No esforço permanente de manutenção da sanidade, o cérebro usa o tempo para coar as dores. É por este mecanismo biológico de autodefesa que, depois de adultos, nos esquecemos o quanto a crueldade está impregnada no ambiente escolar. Fora um e outro trauma escondido nos recônditos da alma, restam saborosas lembranças de teor nostálgico. Tudo parece colorido nas memórias. A gente só volta a se defrontar com as maldades cinzentas das escolas quando os filhos atingem a idade escolar.

O mérito de Extraordinário, que estreia hoje nas salas de todo o País, reside justamente em mexer neste vespeiro emocional. A história de Auggie Pullman (Jacob Tremblay), o menino de 10 anos com deformação facial de nascença, cuja fisionomia choca mesmo após 27 cirurgias plásticas, soa como uma figura de linguagem. Não é preciso ter uma condição física tão dissonante para ser vítima da falta de gentileza. Cabe aos pais, a exemplo dos personagens Isabel Pullman (Julia Roberts) e Nate Pullman (Owen Wilson), promover um núcleo familiar acolhedor. Tanto para quem sofre, quanto para quem pratica as brutalidades em ambientes escolares.

O desafio colocado a estes pais, especificamente, é que agora, após uma década de vida, Auggie frequentará pela primeira vez uma escola regular, como qualquer outra criança. Lá, precisará lidar com a sensação constante de ser sempre observado e avaliado por todos à sua volta.

Atenção

Ponto didático do filme, que de uma certa perspectiva assume um caráter de autoajuda, é a distribuição de atenção aos filhos. Quando um, por razões diversas, absorve demais a energia dos pais, o outro fatalmente ficará desassistido.

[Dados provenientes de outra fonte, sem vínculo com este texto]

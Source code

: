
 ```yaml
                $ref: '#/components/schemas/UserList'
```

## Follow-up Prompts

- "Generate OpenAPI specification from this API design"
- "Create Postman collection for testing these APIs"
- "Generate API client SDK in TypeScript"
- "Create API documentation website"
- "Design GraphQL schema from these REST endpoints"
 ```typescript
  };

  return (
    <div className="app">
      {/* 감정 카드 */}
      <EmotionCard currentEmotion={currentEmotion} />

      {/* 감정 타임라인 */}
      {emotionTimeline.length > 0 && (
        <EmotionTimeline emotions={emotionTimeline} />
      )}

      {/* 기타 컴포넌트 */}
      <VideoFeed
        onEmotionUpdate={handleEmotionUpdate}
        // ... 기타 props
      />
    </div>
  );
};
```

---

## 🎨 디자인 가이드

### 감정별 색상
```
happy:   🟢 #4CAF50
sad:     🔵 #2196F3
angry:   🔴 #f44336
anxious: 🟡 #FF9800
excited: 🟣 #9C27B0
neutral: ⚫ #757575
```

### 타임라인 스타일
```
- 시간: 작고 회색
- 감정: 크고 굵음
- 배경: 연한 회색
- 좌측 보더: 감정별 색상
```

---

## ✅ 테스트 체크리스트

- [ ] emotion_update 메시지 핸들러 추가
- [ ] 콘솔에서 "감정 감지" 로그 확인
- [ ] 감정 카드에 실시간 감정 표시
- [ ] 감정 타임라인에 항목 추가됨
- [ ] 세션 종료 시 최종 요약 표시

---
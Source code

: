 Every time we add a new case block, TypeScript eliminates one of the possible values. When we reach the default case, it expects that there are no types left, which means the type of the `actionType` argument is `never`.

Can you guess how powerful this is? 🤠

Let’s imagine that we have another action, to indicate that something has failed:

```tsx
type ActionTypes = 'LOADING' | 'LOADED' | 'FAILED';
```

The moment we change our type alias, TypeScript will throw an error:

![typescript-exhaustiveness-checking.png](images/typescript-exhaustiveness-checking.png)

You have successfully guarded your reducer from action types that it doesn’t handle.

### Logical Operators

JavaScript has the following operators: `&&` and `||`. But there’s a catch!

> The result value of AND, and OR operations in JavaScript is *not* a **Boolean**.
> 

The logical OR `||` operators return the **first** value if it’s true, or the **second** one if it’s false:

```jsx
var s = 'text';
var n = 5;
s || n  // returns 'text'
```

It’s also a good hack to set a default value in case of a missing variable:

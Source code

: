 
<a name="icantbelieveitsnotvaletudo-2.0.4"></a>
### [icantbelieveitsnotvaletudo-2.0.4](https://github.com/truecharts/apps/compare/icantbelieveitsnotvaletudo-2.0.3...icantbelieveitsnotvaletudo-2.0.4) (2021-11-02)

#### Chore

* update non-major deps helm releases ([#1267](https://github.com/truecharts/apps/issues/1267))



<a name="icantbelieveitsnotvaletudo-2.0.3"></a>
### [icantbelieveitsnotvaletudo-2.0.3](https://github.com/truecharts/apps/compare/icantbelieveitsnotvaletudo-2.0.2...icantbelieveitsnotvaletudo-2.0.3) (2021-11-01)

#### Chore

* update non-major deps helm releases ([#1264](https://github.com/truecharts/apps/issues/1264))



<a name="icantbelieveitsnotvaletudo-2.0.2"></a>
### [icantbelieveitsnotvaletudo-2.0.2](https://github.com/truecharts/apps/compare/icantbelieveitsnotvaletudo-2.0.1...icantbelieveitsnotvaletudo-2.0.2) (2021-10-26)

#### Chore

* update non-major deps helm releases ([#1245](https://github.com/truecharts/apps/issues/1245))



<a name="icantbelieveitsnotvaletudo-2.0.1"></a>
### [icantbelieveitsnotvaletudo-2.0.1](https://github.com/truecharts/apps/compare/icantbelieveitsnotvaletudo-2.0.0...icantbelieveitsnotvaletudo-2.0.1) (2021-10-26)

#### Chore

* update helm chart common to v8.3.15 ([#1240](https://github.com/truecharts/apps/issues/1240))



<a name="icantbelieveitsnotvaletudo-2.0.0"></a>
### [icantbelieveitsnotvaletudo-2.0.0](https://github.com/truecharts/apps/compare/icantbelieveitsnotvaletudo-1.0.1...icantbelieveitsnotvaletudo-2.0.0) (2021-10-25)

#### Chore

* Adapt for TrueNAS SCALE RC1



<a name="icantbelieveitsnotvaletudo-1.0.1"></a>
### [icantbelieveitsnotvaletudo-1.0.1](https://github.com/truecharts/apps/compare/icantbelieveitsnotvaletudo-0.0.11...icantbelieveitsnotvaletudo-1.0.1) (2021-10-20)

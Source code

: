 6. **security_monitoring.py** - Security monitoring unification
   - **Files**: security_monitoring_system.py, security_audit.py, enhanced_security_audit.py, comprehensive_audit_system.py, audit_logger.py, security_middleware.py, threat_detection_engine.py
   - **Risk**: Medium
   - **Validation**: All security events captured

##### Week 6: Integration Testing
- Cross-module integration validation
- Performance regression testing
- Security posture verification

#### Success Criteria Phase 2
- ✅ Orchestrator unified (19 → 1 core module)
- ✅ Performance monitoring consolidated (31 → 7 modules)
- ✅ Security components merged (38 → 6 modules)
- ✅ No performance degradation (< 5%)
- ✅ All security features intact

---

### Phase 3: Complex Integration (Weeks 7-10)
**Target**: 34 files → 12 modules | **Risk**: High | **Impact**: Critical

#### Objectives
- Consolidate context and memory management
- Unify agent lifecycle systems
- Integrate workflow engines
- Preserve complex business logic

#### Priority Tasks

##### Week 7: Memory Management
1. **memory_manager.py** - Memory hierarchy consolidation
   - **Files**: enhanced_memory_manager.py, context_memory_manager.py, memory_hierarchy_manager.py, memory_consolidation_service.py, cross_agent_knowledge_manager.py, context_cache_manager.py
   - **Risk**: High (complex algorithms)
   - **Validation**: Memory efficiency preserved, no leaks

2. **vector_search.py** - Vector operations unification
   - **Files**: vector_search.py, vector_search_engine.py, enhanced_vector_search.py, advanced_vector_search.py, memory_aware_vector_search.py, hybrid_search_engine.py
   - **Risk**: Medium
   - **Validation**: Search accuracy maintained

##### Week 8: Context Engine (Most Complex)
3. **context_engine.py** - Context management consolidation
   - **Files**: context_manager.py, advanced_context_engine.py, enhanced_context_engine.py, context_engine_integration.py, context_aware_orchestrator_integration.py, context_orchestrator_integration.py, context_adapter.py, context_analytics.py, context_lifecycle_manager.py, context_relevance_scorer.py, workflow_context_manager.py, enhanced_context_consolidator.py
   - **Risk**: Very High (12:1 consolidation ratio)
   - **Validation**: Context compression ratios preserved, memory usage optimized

A carência restará, ainda que haja um verniz de aceitação pelo irmão preterido.
Aliás, aí está uma equação delicada, que desafia quem se aventura nesta missão de perpetuar a humanidade. Por vezes me vejo matutando sinceramente sobre as diferenças extraordinárias (ops!) de seres vindos do mesmo ventre, criados no mesmo ambiente. Fica claro que os filhos têm necessidades distintas, muitas inatas. Os pais precisam de repertório, pois a aplicação de fórmulas prontas é um jeito muito eficiente de proliferar a injustiça e, por consequência, a infelicidade.
Então Extraordinário é uma película melhor absorvida por quem já procriou? Certamente não. No escuro da sala de cinema, a obra nos lembra da complexidade deste intervalo entre o nascimento e morte, convencionalmente chamado de vida. E o afeto sempre será uma boa maneira de aliviar o fardo da existência.